-- Data provided follows --
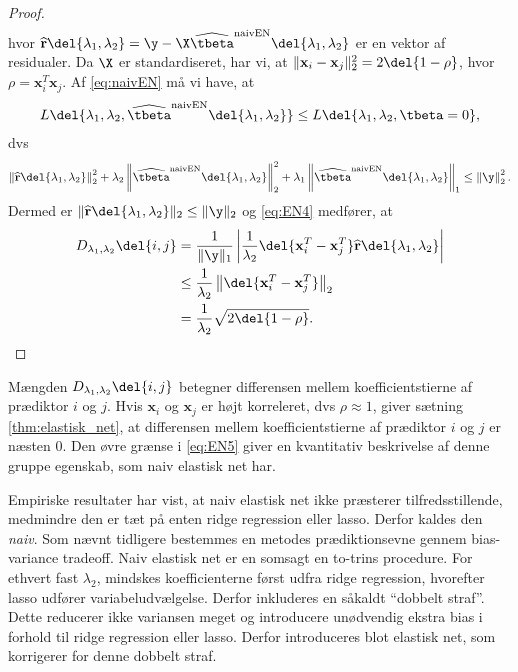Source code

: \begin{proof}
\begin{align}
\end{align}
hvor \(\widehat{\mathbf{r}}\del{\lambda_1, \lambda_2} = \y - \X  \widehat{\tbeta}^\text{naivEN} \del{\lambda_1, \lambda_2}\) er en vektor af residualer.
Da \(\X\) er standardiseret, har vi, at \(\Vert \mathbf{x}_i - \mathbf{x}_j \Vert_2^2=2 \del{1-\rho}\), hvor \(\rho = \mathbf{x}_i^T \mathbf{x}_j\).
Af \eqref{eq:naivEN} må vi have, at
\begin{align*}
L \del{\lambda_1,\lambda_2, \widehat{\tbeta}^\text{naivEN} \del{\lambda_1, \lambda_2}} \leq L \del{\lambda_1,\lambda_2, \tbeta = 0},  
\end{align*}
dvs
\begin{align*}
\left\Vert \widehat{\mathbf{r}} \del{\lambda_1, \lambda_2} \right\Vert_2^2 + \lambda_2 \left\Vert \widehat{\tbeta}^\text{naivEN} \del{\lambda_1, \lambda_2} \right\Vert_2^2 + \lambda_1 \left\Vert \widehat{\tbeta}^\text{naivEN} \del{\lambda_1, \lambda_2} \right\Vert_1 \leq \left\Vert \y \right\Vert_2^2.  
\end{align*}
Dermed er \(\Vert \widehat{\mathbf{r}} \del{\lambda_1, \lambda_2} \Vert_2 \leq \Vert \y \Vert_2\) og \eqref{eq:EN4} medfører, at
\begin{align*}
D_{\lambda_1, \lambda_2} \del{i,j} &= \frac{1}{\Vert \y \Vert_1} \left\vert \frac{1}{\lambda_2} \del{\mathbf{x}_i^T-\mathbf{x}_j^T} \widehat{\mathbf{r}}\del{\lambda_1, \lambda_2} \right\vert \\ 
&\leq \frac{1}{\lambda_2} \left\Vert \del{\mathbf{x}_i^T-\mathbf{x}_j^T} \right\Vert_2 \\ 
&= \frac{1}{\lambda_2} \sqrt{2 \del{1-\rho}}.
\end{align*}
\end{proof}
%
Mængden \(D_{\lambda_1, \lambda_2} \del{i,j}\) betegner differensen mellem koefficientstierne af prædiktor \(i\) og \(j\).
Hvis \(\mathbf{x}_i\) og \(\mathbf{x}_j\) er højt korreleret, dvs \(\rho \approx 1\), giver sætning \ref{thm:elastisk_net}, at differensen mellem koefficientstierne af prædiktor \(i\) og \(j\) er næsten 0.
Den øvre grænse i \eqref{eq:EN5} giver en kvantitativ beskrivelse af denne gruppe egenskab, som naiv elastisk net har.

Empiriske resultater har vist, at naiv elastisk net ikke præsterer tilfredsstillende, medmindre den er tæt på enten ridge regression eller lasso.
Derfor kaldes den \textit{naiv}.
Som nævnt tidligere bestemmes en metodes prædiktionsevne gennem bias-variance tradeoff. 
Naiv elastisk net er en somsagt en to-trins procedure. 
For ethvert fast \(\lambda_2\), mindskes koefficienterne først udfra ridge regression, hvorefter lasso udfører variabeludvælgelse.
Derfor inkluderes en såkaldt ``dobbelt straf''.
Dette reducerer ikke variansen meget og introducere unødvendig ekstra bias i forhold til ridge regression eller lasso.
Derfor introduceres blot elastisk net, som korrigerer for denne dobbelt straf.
-- Data provided concluded --
-- Data provided follows --
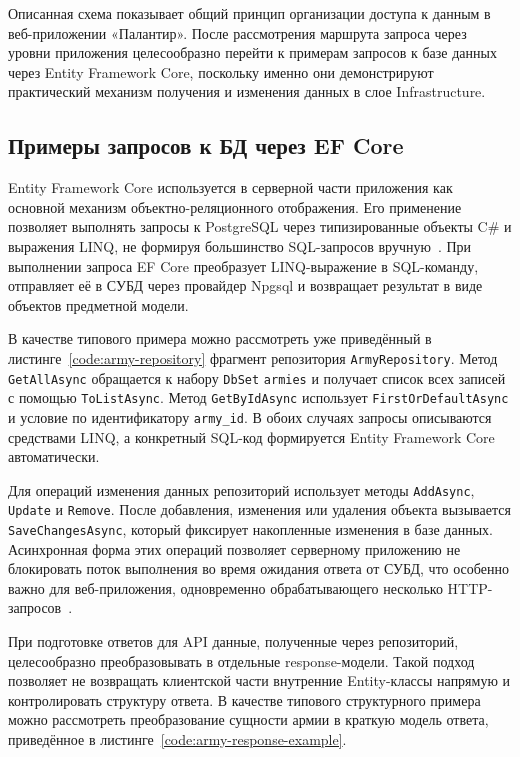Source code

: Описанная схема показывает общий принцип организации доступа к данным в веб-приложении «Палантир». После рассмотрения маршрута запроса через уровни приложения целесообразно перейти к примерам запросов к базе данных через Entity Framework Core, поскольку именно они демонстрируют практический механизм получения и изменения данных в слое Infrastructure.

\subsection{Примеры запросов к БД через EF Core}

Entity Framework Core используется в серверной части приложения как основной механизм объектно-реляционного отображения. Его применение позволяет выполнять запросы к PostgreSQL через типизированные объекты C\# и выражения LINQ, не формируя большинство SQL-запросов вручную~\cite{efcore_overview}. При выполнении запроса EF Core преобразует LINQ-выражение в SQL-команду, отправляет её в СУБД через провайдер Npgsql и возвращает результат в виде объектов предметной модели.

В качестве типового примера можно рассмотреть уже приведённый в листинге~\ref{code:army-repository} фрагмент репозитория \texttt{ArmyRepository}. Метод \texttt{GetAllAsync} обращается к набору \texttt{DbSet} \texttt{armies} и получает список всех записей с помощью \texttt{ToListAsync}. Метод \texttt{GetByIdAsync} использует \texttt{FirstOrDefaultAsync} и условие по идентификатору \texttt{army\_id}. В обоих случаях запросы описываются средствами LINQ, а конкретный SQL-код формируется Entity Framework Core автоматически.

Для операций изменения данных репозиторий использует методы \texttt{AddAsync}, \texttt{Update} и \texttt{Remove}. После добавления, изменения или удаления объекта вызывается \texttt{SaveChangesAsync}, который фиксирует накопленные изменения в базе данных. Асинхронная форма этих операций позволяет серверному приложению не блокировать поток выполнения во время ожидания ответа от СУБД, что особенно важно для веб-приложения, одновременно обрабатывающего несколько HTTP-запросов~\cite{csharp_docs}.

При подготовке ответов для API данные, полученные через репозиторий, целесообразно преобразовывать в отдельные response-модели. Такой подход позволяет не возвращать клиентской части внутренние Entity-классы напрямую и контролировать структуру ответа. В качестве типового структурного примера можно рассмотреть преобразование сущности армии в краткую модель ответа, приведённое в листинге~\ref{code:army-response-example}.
-- Data provided concluded --
-- Data provided follows --
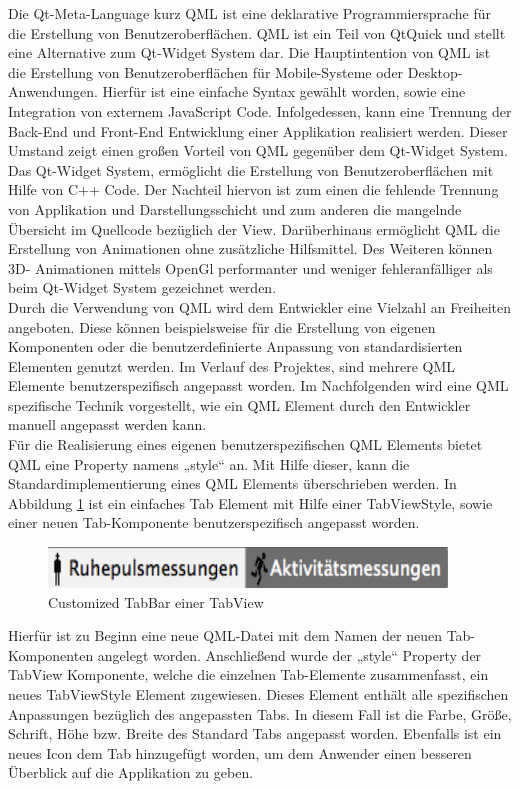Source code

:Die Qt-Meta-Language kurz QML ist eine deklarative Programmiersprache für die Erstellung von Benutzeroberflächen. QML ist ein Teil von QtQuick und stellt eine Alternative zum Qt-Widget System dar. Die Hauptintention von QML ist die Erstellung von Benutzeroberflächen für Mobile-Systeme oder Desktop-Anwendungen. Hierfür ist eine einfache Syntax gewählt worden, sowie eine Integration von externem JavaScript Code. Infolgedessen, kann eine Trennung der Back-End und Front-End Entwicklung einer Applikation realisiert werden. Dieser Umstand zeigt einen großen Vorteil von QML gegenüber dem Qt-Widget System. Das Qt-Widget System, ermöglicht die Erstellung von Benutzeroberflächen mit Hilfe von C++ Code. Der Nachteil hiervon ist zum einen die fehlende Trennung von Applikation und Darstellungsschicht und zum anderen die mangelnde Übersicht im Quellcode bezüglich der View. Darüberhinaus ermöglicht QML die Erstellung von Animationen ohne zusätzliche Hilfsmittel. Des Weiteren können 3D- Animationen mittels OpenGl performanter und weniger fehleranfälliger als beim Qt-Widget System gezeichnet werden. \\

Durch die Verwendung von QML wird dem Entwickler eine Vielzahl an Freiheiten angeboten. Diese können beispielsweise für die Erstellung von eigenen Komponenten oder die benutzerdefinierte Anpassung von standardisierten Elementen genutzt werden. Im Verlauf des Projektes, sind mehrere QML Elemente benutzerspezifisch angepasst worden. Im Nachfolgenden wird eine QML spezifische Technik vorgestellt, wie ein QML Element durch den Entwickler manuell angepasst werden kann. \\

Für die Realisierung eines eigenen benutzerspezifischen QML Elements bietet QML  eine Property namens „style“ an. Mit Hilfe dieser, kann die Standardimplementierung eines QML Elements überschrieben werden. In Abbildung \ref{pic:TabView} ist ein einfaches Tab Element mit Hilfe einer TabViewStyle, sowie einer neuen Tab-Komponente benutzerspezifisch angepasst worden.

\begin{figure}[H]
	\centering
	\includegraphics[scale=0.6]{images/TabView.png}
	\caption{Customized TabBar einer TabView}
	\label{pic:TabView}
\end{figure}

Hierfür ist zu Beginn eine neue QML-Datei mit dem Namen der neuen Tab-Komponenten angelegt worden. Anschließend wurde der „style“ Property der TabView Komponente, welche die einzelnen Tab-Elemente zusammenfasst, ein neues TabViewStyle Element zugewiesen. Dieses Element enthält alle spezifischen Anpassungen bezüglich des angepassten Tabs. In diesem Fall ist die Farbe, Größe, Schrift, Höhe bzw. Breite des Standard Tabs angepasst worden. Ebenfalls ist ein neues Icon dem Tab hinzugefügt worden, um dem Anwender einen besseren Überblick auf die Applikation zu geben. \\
-- Data provided concluded --
> [To do]:
Where a line in the records above contains the string "denne", return that line.

> [Answer space]:
Den øvre grænse i \eqref{eq:EN5} giver en kvantitativ beskrivelse af denne gruppe egenskab, som naiv elastisk net har.
Derfor introduceres blot elastisk net, som korrigerer for denne dobbelt straf.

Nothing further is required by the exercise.